** Data excerpts follows **

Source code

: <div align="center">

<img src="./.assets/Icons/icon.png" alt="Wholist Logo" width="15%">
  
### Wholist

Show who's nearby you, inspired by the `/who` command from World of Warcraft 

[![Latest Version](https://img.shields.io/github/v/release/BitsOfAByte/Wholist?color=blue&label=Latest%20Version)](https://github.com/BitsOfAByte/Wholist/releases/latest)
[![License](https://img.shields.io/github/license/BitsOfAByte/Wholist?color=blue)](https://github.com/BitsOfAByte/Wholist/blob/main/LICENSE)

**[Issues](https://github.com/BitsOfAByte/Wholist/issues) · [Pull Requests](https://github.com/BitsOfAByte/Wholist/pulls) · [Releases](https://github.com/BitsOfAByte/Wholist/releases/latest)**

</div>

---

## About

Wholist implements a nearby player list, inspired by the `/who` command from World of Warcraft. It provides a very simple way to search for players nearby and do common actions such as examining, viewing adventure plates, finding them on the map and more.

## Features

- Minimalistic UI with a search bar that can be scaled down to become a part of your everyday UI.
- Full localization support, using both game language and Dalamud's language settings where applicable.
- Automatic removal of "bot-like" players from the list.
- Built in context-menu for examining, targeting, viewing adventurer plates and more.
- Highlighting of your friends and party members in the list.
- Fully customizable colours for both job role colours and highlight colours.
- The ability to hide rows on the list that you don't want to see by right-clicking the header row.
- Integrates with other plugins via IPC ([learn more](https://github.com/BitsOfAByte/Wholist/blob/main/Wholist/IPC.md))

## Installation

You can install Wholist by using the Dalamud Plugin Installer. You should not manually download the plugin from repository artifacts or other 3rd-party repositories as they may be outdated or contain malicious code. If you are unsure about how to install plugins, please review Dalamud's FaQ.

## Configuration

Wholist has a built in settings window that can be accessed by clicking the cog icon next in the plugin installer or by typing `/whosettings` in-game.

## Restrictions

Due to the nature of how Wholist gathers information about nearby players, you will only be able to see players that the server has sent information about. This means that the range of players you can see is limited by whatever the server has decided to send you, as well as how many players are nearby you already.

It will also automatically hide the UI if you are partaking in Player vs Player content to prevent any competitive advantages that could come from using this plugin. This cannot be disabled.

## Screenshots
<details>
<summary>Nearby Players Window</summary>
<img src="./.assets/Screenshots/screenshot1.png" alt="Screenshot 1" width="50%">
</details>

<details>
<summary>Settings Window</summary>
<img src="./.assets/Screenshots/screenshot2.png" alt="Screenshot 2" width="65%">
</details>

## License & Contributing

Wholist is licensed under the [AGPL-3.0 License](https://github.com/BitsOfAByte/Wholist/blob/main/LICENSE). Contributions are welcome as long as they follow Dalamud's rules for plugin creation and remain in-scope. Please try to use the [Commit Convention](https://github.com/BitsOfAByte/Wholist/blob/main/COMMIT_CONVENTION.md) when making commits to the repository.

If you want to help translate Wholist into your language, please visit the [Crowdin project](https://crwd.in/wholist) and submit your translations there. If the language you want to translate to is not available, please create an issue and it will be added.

** End of Data excerpts **

Every entry shown above is to be written out exactly.

Source code

: <div align="center">

<img src="./.assets/Icons/icon.png" alt="Wholist Logo" width="15%">
  
### Wholist

Show who's nearby you, inspired by the `/who` command from World of Warcraft 

[![Latest Version](https://img.shields.io/github/v/release/BitsOfAByte/Wholist?color=blue&label=Latest%20Version)](https://github.com/BitsOfAByte/Wholist/releases/latest)
[![License](https://img.shields.io/github/license/BitsOfAByte/Wholist?color=blue)](https://github.com/BitsOfAByte/Wholist/blob/main/LICENSE)

**[Issues](https://github.com/BitsOfAByte/Wholist/issues) · [Pull Requests](https://github.com/BitsOfAByte/Wholist/pulls) · [Releases](https://github.com/BitsOfAByte/Wholist/releases/latest)**

</div>

---

## About

Wholist implements a nearby player list, inspired by the `/who` command from World of Warcraft. It provides a very simple way to search for players nearby and do common actions such as examining, viewing adventure plates, finding them on the map and more.

## Features

- Minimalistic UI with a search bar that can be scaled down to become a part of your everyday UI.
- Full localization support, using both game language and Dalamud's language settings where applicable.
- Automatic removal of "bot-like" players from the list.
- Built in context-menu for examining, targeting, viewing adventurer plates and more.
- Highlighting of your friends and party members in the list.
- Fully customizable colours for both job role colours and highlight colours.
- The ability to hide rows on the list that you don't want to see by right-clicking the header row.
- Integrates with other plugins via IPC ([learn more](https://github.com/BitsOfAByte/Wholist/blob/main/Wholist/IPC.md))

## Installation

You can install Wholist by using the Dalamud Plugin Installer. You should not manually download the plugin from repository artifacts or other 3rd-party repositories as they may be outdated or contain malicious code. If you are unsure about how to install plugins, please review Dalamud's FaQ.

## Configuration

Wholist has a built in settings window that can be accessed by clicking the cog icon next in the plugin installer or by typing `/whosettings` in-game.

## Restrictions

Due to the nature of how Wholist gathers information about nearby players, you will only be able to see players that the server has sent information about. This means that the range of players you can see is limited by whatever the server has decided to send you, as well as how many players are nearby you already.

It will also automatically hide the UI if you are partaking in Player vs Player content to prevent any competitive advantages that could come from using this plugin. This cannot be disabled.

## Screenshots
<details>
<summary>Nearby Players Window</summary>
<img src="./.assets/Screenshots/screenshot1.png" alt="Screenshot 1" width="50%">
</details>

<details>
<summary>Settings Window</summary>
<img src="./.assets/Screenshots/screenshot2.png" alt="Screenshot 2" width="65%">
</details>

## License & Contributing

Wholist is licensed under the [AGPL-3.0 License](https://github.com/BitsOfAByte/Wholist/blob/main/LICENSE). Contributions are welcome as long as they follow Dalamud's rules for plugin creation and remain in-scope. Please try to use the [Commit Convention](https://github.com/BitsOfAByte/Wholist/blob/main/COMMIT_CONVENTION.md) when making commits to the repository.

If you want to help translate Wholist into your language, please visit the [Crowdin project](https://crwd.in/wholist) and submit your translations there. If the language you want to translate to is not available, please create an issue and it will be added.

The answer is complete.